More importantly, the book at times suffers from an ahistorical conception of sexual identity. While Ryan acknowledges that a “defining line between homosexuality and heterosexuality” did not form until the twentieth century, he insists on using terms like “the straight Victorian mind” and “the straight world” when discussing the distant past. Similarly, while Whitman may be “a good access point” to antebellum Brooklyn, given the extent of his writings about the city (and his own same-sex desires), it is something of a stretch to say that he was “creating a queer community” there.
This book is animated by an impulse to collect and resurrect fragile bits of recorded experience that have been buried, lost, and forgotten. Ryan, who has combed through Hart Crane’s archive, bemoans the fact that much of the correspondence between the poet and his lovers has been destroyed: “Everything from their names, to how they made sense of their desires, to the bars they frequented, is gone.” (The elegiac note is a recurring theme, since When Brooklyn Was Queer is suffused with a surprising nostalgia for a pre-liberation world that we can no longer visit.) Ryan’s antiquarian embrace of things from the past, because they are past, allows him to recover much that is interesting, even moving, but it also leads him to collapse the distances that separate them. He writes that the “gay poet” Crane’s “cosmology” linked together Whitman, Brooklyn, and “queer love,” but it is by no means clear that Crane, who lived in Brooklyn Heights, shared a cosmology, much less a community, with the bearded ladies of Coney Island, the drag kings of Old Fulton Street, and the sailors of the Navy Yard.

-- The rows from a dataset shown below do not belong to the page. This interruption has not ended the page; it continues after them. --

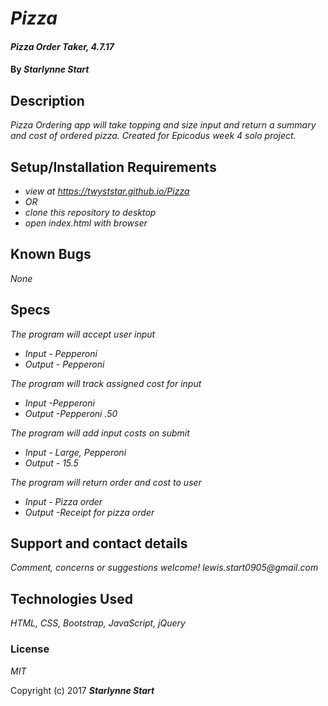 # _Pizza_

#### _Pizza Order Taker, 4.7.17_

#### By _**Starlynne Start**_

## Description

_Pizza Ordering app will take topping and size input and return a summary and cost of ordered pizza. Created for Epicodus week 4 solo project._

## Setup/Installation Requirements

* _view at https://twyststar.github.io/Pizza_
* _OR_
* _clone this repository to desktop_
* _open index.html with browser_

## Known Bugs

_None_

## Specs

 _The program will accept user input_
* _Input - Pepperoni_
* _Output - Pepperoni_

_The program will track assigned cost for input_
* _Input -Pepperoni_
* _Output -Pepperoni .50_

_The program will add input costs on submit_
* _Input - Large, Pepperoni_
* _Output - 15.5_

_The program will return order and cost to user_
* _Input - Pizza order_
* _Output -Receipt for pizza order_

<!-- _The program will _
* _Input - _
* _Output - _

_The program will _
* _Input - _
* _Output -_ -->

## Support and contact details

_Comment, concerns or suggestions welcome! lewis.start0905@gmail.com_

## Technologies Used

_HTML, CSS, Bootstrap, JavaScript, jQuery_

### License

*MIT*

Copyright (c) 2017 **_Starlynne Start_**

Those sailors, so prized by the likes of Crane, were immortalized in the 1940s musical On the Town, which was produced by a largely queer creative team that included composer Leonard Bernstein, choreographer Jerome Robbins, and set designer Oliver Smith. According to Ryan, not only does the work have a gay backstory, but it has a Brooklyn subtext as well: although set in Manhattan, it was “inspired by the bars on Sands Street.” This is perhaps a fitting symbol of the dynamic between shabby Brooklyn and its more glamorous sibling across the East River, since much of what occurs in the outer borough (and in all of the outer boroughs, for that matter) so often gets repackaged for public consumption as a Manhattan story. By bringing attention to its peculiarly “Brooklyn” aspects, Ryan has encouraged us to think of New York City’s monumental queer history in more fine-grained and complex ways.
Benjamin Serby is a doctoral candidate in U.S. History at Columbia University.